Data extracts:
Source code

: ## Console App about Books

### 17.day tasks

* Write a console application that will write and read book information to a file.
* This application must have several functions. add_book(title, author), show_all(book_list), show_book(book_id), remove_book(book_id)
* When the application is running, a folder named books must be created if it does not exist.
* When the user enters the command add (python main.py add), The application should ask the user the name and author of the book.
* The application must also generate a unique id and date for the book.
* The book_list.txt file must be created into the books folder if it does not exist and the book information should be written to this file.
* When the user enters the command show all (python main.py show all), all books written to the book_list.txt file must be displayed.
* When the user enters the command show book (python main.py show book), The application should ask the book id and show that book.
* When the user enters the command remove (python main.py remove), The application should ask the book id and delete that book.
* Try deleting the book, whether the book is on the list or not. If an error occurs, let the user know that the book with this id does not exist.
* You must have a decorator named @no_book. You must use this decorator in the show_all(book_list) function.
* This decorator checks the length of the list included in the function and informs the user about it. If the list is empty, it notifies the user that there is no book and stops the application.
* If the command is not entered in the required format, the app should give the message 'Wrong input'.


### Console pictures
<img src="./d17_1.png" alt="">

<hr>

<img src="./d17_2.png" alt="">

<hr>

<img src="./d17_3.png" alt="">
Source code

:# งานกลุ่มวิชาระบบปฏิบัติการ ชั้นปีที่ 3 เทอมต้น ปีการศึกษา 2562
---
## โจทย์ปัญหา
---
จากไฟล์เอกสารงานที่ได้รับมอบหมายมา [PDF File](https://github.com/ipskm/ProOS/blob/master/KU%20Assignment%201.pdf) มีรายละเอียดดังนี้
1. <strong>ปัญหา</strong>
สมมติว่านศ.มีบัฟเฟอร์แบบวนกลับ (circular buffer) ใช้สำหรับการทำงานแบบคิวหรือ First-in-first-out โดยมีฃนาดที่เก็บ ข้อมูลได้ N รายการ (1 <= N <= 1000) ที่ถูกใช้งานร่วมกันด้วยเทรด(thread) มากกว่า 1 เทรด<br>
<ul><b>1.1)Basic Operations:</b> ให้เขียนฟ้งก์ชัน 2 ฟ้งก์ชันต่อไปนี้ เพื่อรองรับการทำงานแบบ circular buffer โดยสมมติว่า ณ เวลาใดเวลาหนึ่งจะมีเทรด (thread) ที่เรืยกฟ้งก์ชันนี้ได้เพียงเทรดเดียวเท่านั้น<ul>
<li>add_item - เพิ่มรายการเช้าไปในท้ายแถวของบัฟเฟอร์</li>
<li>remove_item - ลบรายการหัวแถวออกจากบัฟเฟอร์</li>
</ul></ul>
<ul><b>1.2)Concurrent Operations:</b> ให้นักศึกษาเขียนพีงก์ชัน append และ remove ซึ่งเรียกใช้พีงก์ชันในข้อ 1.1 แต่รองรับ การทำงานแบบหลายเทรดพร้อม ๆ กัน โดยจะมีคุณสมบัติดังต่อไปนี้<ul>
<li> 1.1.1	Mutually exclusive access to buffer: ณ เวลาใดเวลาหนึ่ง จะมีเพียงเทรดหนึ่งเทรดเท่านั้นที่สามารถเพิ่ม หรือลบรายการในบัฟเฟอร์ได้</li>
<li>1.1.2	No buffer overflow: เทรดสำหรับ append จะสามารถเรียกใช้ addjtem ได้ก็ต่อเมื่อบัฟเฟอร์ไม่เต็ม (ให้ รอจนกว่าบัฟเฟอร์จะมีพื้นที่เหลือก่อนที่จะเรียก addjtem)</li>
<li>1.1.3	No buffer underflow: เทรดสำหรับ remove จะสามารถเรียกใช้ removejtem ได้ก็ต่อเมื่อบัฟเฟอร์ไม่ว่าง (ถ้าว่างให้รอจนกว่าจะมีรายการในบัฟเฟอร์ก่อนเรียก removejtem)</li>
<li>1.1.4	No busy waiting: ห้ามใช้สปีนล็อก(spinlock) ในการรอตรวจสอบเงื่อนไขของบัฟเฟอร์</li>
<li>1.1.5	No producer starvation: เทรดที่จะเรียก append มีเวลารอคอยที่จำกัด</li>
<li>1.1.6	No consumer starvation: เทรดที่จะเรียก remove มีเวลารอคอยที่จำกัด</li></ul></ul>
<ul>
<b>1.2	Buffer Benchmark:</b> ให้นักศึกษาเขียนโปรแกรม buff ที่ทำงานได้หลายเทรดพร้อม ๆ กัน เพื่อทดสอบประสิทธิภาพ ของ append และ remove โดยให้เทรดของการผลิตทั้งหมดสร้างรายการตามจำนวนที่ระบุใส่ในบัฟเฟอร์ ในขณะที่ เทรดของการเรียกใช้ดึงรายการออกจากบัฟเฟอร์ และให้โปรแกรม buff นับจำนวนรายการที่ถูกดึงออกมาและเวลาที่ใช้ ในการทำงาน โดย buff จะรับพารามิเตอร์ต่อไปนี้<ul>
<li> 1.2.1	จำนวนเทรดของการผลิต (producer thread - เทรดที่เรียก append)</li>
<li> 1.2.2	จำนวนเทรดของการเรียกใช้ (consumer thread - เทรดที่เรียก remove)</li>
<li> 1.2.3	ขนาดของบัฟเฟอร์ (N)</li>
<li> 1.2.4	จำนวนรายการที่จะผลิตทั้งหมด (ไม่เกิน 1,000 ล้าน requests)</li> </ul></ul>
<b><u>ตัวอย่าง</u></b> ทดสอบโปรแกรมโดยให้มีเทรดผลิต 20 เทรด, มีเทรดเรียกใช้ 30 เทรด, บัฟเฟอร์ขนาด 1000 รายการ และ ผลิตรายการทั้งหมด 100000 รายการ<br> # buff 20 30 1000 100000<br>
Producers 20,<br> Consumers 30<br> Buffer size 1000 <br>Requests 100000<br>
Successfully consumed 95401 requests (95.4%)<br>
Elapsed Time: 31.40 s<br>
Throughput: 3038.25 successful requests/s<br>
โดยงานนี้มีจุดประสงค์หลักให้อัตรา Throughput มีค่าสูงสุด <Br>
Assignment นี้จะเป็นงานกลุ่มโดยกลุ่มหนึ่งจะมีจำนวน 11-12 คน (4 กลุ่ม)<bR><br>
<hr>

Exercise:
Reproduce the data in its entirety. Keep every character unchanged.

Result:
Source code

: ## Console App about Books

### 17.day tasks

* Write a console application that will write and read book information to a file.
* This application must have several functions. add_book(title, author), show_all(book_list), show_book(book_id), remove_book(book_id)
* When the application is running, a folder named books must be created if it does not exist.
* When the user enters the command add (python main.py add), The application should ask the user the name and author of the book.
* The application must also generate a unique id and date for the book.
* The book_list.txt file must be created into the books folder if it does not exist and the book information should be written to this file.
* When the user enters the command show all (python main.py show all), all books written to the book_list.txt file must be displayed.
* When the user enters the command show book (python main.py show book), The application should ask the book id and show that book.
* When the user enters the command remove (python main.py remove), The application should ask the book id and delete that book.
* Try deleting the book, whether the book is on the list or not. If an error occurs, let the user know that the book with this id does not exist.
* You must have a decorator named @no_book. You must use this decorator in the show_all(book_list) function.
* This decorator checks the length of the list included in the function and informs the user about it. If the list is empty, it notifies the user that there is no book and stops the application.
* If the command is not entered in the required format, the app should give the message 'Wrong input'.


### Console pictures
<img src="./d17_1.png" alt="">

<hr>

<img src="./d17_2.png" alt="">

<hr>

<img src="./d17_3.png" alt="">
Source code

:# งานกลุ่มวิชาระบบปฏิบัติการ ชั้นปีที่ 3 เทอมต้น ปีการศึกษา 2562
---
## โจทย์ปัญหา
---
จากไฟล์เอกสารงานที่ได้รับมอบหมายมา [PDF File](https://github.com/ipskm/ProOS/blob/master/KU%20Assignment%201.pdf) มีรายละเอียดดังนี้
1. <strong>ปัญหา</strong>
สมมติว่านศ.มีบัฟเฟอร์แบบวนกลับ (circular buffer) ใช้สำหรับการทำงานแบบคิวหรือ First-in-first-out โดยมีฃนาดที่เก็บ ข้อมูลได้ N รายการ (1 <= N <= 1000) ที่ถูกใช้งานร่วมกันด้วยเทรด(thread) มากกว่า 1 เทรด<br>
<ul><b>1.1)Basic Operations:</b> ให้เขียนฟ้งก์ชัน 2 ฟ้งก์ชันต่อไปนี้ เพื่อรองรับการทำงานแบบ circular buffer โดยสมมติว่า ณ เวลาใดเวลาหนึ่งจะมีเทรด (thread) ที่เรืยกฟ้งก์ชันนี้ได้เพียงเทรดเดียวเท่านั้น<ul>
<li>add_item - เพิ่มรายการเช้าไปในท้ายแถวของบัฟเฟอร์</li>
<li>remove_item - ลบรายการหัวแถวออกจากบัฟเฟอร์</li>
</ul></ul>
<ul><b>1.2)Concurrent Operations:</b> ให้นักศึกษาเขียนพีงก์ชัน append และ remove ซึ่งเรียกใช้พีงก์ชันในข้อ 1.1 แต่รองรับ การทำงานแบบหลายเทรดพร้อม ๆ กัน โดยจะมีคุณสมบัติดังต่อไปนี้<ul>
<li> 1.1.1	Mutually exclusive access to buffer: ณ เวลาใดเวลาหนึ่ง จะมีเพียงเทรดหนึ่งเทรดเท่านั้นที่สามารถเพิ่ม หรือลบรายการในบัฟเฟอร์ได้</li>
<li>1.1.2	No buffer overflow: เทรดสำหรับ append จะสามารถเรียกใช้ addjtem ได้ก็ต่อเมื่อบัฟเฟอร์ไม่เต็ม (ให้ รอจนกว่าบัฟเฟอร์จะมีพื้นที่เหลือก่อนที่จะเรียก addjtem)</li>
<li>1.1.3	No buffer underflow: เทรดสำหรับ remove จะสามารถเรียกใช้ removejtem ได้ก็ต่อเมื่อบัฟเฟอร์ไม่ว่าง (ถ้าว่างให้รอจนกว่าจะมีรายการในบัฟเฟอร์ก่อนเรียก removejtem)</li>
<li>1.1.4	No busy waiting: ห้ามใช้สปีนล็อก(spinlock) ในการรอตรวจสอบเงื่อนไขของบัฟเฟอร์</li>
<li>1.1.5	No producer starvation: เทรดที่จะเรียก append มีเวลารอคอยที่จำกัด</li>
<li>1.1.6	No consumer starvation: เทรดที่จะเรียก remove มีเวลารอคอยที่จำกัด</li></ul></ul>
<ul>
<b>1.2	Buffer Benchmark:</b> ให้นักศึกษาเขียนโปรแกรม buff ที่ทำงานได้หลายเทรดพร้อม ๆ กัน เพื่อทดสอบประสิทธิภาพ ของ append และ remove โดยให้เทรดของการผลิตทั้งหมดสร้างรายการตามจำนวนที่ระบุใส่ในบัฟเฟอร์ ในขณะที่ เทรดของการเรียกใช้ดึงรายการออกจากบัฟเฟอร์ และให้โปรแกรม buff นับจำนวนรายการที่ถูกดึงออกมาและเวลาที่ใช้ ในการทำงาน โดย buff จะรับพารามิเตอร์ต่อไปนี้<ul>
<li> 1.2.1	จำนวนเทรดของการผลิต (producer thread - เทรดที่เรียก append)</li>
<li> 1.2.2	จำนวนเทรดของการเรียกใช้ (consumer thread - เทรดที่เรียก remove)</li>
<li> 1.2.3	ขนาดของบัฟเฟอร์ (N)</li>
<li> 1.2.4	จำนวนรายการที่จะผลิตทั้งหมด (ไม่เกิน 1,000 ล้าน requests)</li> </ul></ul>
<b><u>ตัวอย่าง</u></b> ทดสอบโปรแกรมโดยให้มีเทรดผลิต 20 เทรด, มีเทรดเรียกใช้ 30 เทรด, บัฟเฟอร์ขนาด 1000 รายการ และ ผลิตรายการทั้งหมด 100000 รายการ<br> # buff 20 30 1000 100000<br>
Producers 20,<br> Consumers 30<br> Buffer size 1000 <br>Requests 100000<br>
Successfully consumed 95401 requests (95.4%)<br>
Elapsed Time: 31.40 s<br>
Throughput: 3038.25 successful requests/s<br>
โดยงานนี้มีจุดประสงค์หลักให้อัตรา Throughput มีค่าสูงสุด <Br>
Assignment นี้จะเป็นงานกลุ่มโดยกลุ่มหนึ่งจะมีจำนวน 11-12 คน (4 กลุ่ม)<bR><br>
<hr>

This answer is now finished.